Cloning can be a CPU and I/O intensive operation on servers. Traditionally,
the server, in response to a client's request to clone, dynamically generates
a bundle containing the entire repository content and sends it to the client.
There is no caching on the server and the server will have to redundantly
generate the same outgoing bundle in response to each clone request. For
servers with large repositories or with high clone volume, the load from
clones can make scaling the server challenging and costly.
This extension provides server operators the ability to offload
potentially expensive clone load to an external service. Pre-generated
bundles also allow using more CPU intensive compression, reducing the
effective bandwidth requirements.
Here's how clone bundles work:
1. A server operator establishes a mechanism for making bundle files available
on a hosting service where Mercurial clients can fetch them.
2. A manifest file listing available bundle URLs and some optional metadata
is added to the Mercurial repository on the server.
3. A client initiates a clone against a clone bundles aware server.
4. The client sees the server is advertising clone bundles and fetches the
manifest listing available bundles.
5. The client filters and sorts the available bundles based on what it
supports and prefers.
6. The client downloads and applies an available bundle from the
server-specified URL.
7. The client reconnects to the original server and performs the equivalent
of :hg:`pull` to retrieve all repository data not in the bundle. (The
repository could have been updated between when the bundle was created
and when the client started the clone.) This may use "pullbundles".

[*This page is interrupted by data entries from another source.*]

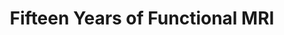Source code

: ---
title: "Fifteen Years of Functional MRI"
project_id: 
conference_id: ""
presenters:
   - peter_bandettini
summary: "<p>Nicola Tesla Lecture, Mind and Brain V, Dubrovnik, Croatia</p>"
file: /assets/presentations/T195.ppt
filename: T195.ppt
layout: presentation
---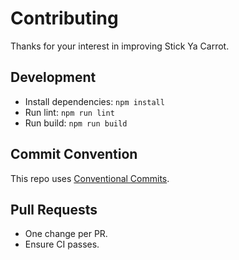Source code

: # Contributing

Thanks for your interest in improving Stick Ya Carrot.

## Development

- Install dependencies: `npm install`
- Run lint: `npm run lint`
- Run build: `npm run build`

## Commit Convention

This repo uses [Conventional Commits](https://www.conventionalcommits.org/).

## Pull Requests

- One change per PR.
- Ensure CI passes.
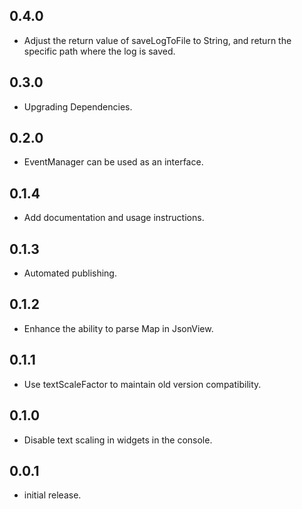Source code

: ## 0.4.0

* Adjust the return value of saveLogToFile to String, and return the specific path where the log is saved.

## 0.3.0

* Upgrading Dependencies.

## 0.2.0

* EventManager can be used as an interface.

## 0.1.4

* Add documentation and usage instructions.

## 0.1.3

* Automated publishing.

## 0.1.2

* Enhance the ability to parse Map in JsonView.

## 0.1.1

* Use textScaleFactor to maintain old version compatibility.

## 0.1.0

* Disable text scaling in widgets in the console.

## 0.0.1

* initial release.
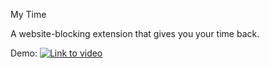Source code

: My Time

A website-blocking extension that gives you your time back.

Demo:
[![Link to video](https://img.youtube.com/vi/fG7gRY7imhQ/0.jpg)](https://www.youtube.com/watch?v=fG7gRY7imhQ)

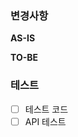 ### 변경사항
<!-- 이 PR에서 어떤점들이 변경되었는지 기술. 가급적이면 as-is, to-be를 활용해서 작성  -->
**AS-IS**

**TO-BE**

### 테스트
<!-- 본 변경사항이 테스트가 되었는지 기술해주세요 --> 
- [ ] 테스트 코드
- [ ] API 테스트 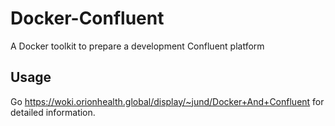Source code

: # Docker-Confluent
A Docker toolkit to prepare a development Confluent platform

## Usage

Go https://woki.orionhealth.global/display/~jund/Docker+And+Confluent for detailed information.
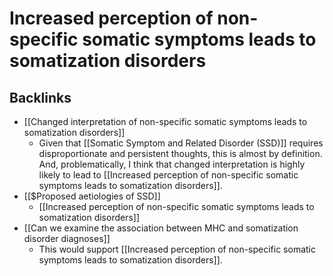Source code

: # Increased perception of non-specific somatic symptoms leads to somatization disorders

## Backlinks
* [[Changed interpretation of non-specific somatic symptoms leads to somatization disorders]]
	* Given that [[Somatic Symptom and Related Disorder (SSD)]] requires disproportionate and persistent thoughts, this is almost by definition. And, problematically, I think that changed interpretation is highly likely to lead to [[Increased perception of non-specific somatic symptoms leads to somatization disorders]].
* [[$Proposed aetiologies of SSD]]
	* [[Increased perception of non-specific somatic symptoms leads to somatization disorders]]
* [[Can we examine the association between MHC and somatization disorder diagnoses]]
	* This would support [[Increased perception of non-specific somatic symptoms leads to somatization disorders]].

<!-- #service -->

<!-- {BearID:B06D5BC5-57F2-41E6-BEFE-D4C5DB203656-15756-0000130BC3D9A488} -->

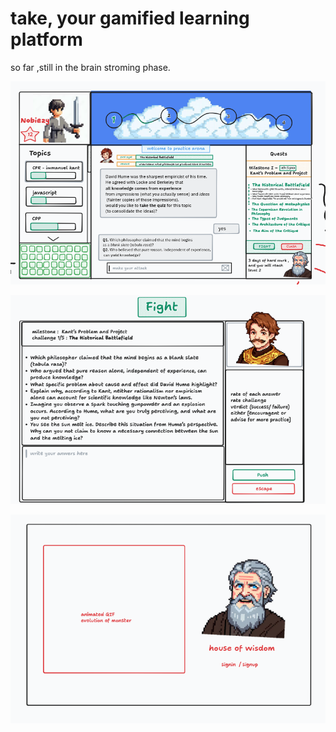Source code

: # take, your gamified learning platform

so far ,still in the brain stroming phase. 

![signin page](pics/home_page.png)

![home page](pics/challenge_page.png)

![challenge validation](pics/sigin_page.png)

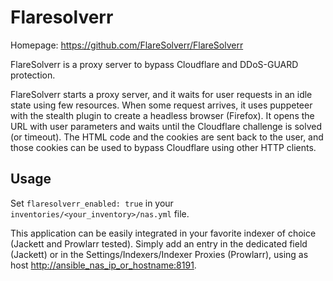 
# Flaresolverr

Homepage: <https://github.com/FlareSolverr/FlareSolverr>

FlareSolverr is a proxy server to bypass Cloudflare and DDoS-GUARD protection.

FlareSolverr starts a proxy server, and it waits for user requests in an idle state using few resources. When some request arrives, it uses puppeteer with the stealth plugin to create a headless browser (Firefox). It opens the URL with user parameters and waits until the Cloudflare challenge is solved (or timeout). The HTML code and the cookies are sent back to the user, and those cookies can be used to bypass Cloudflare using other HTTP clients.

## Usage

Set `flaresolverr_enabled: true` in your `inventories/<your_inventory>/nas.yml` file.

This application can be easily integrated in your favorite indexer of choice (Jackett and Prowlarr tested). Simply add an entry in the dedicated field (Jackett) or in the Settings/Indexers/Indexer Proxies (Prowlarr), using as host <http://ansible_nas_ip_or_hostname:8191>.
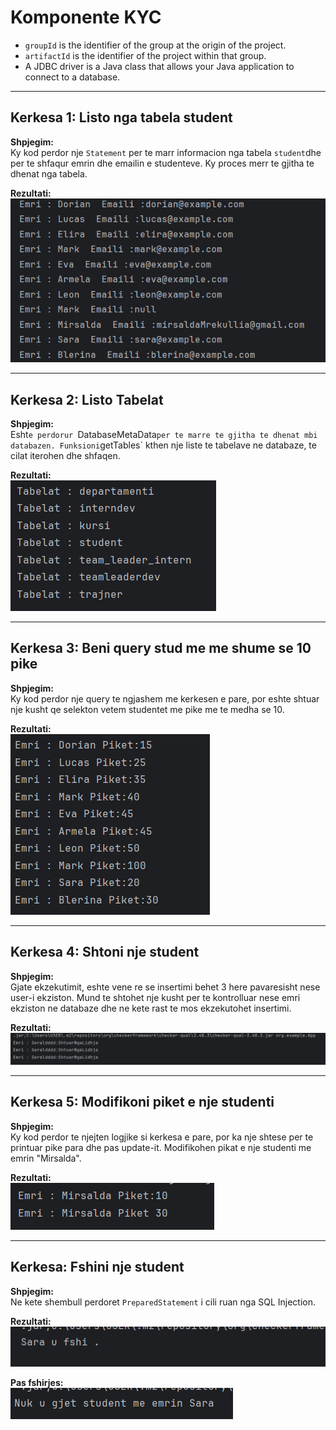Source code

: # Komponente KYC

- `groupId` is the identifier of the group at the origin of the project.
- `artifactId` is the identifier of the project within that group.
- A JDBC driver is a Java class that allows your Java application to connect to a database.

---

##  Kerkesa 1: Listo nga tabela student

**Shpjegim:**  
Ky kod perdor nje `Statement` per te marr informacion nga tabela `student`dhe per te shfaqur emrin dhe emailin e studenteve. Ky proces merr te gjitha te dhenat nga tabela.


**Rezultati:**  
![img.png](img.png)

---

##  Kerkesa 2: Listo Tabelat

**Shpjegim:**  
Esht`e perdorur `DatabaseMetaData` per te marre te gjitha te dhenat mbi databazen. Funksioni `getTables` kthen nje liste te tabelave ne databaze, te cilat iterohen dhe shfaqen.

**Rezultati:**  
![img_1.png](img_1.png)

---

##  Kerkesa 3: Beni query stud me me shume se 10 pike

**Shpjegim:**  
Ky kod perdor nje query te ngjashem me kerkesen e pare, por eshte shtuar nje kusht qe selekton vetem studentet me pike me te medha se 10.

**Rezultati:**  
![img_2.png](img_2.png)

---

##  Kerkesa 4: Shtoni nje student

**Shpjegim:**  
Gjate ekzekutimit, eshte vene re se insertimi behet 3 here pavaresisht nese user-i ekziston. Mund te shtohet nje kusht per te kontrolluar nese emri ekziston ne databaze dhe ne kete rast te mos ekzekutohet insertimi.

**Rezultati:**  
![img_4.png](img_4.png)

---

##  Kerkesa 5: Modifikoni piket e nje studenti

**Shpjegim:**  
Ky kod perdor te njejten logjike si kerkesa e pare, por ka nje shtese per te printuar pike para dhe pas update-it. Modifikohen pikat e nje studenti me emrin "Mirsalda".

**Rezultati:**  
![img_5.png](img_5.png)

---

## Kerkesa: Fshini nje student

**Shpjegim:**  
Ne kete shembull perdoret `PreparedStatement` i cili ruan nga SQL Injection.

**Rezultati:**  
![img_6.png](img_6.png)

**Pas fshirjes:**  
![img_7.png](img_7.png)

Instead of the server generating full repository bundles for every clone
request, it generates full bundles once and they are subsequently reused to
bootstrap new clones. The server may still transfer data at clone time.
However, this is only data that has been added/changed since the bundle was
created. For large, established repositories, this can reduce server load for
clones to less than 1% of original.
Here's how pullbundles work:
1. A manifest file listing available bundles and describing the revisions
is added to the Mercurial repository on the server.
2. A new-enough client informs the server that it supports partial pulls
and initiates a pull.
3. If the server has pull bundles enabled and sees the client advertising
partial pulls, it checks for a matching pull bundle in the manifest.
A bundle matches if the format is supported by the client, the client
has the required revisions already and needs something from the bundle.
4. If there is at least one matching bundle, the server sends it to the client.
5. The client applies the bundle and notices that the server reply was
incomplete. It initiates another pull.
To work, this extension requires the following of server operators:
* Generating bundle files of repository content (typically periodically,
such as once per day).
* Clone bundles: A file server that clients have network access to and that
Python knows how to talk to through its normal URL handling facility
(typically an HTTP/HTTPS server).
* A process for keeping the bundles manifest in sync with available bundle
files.
Strictly speaking, using a static file hosting server isn't required: a server
operator could use a dynamic service for retrieving bundle data. However,
static file hosting services are simple and scalable and should be sufficient
for most needs.
Bundle files can be generated with the :hg:`bundle` command. Typically
:hg:`bundle --all` is used to produce a bundle of the entire repository.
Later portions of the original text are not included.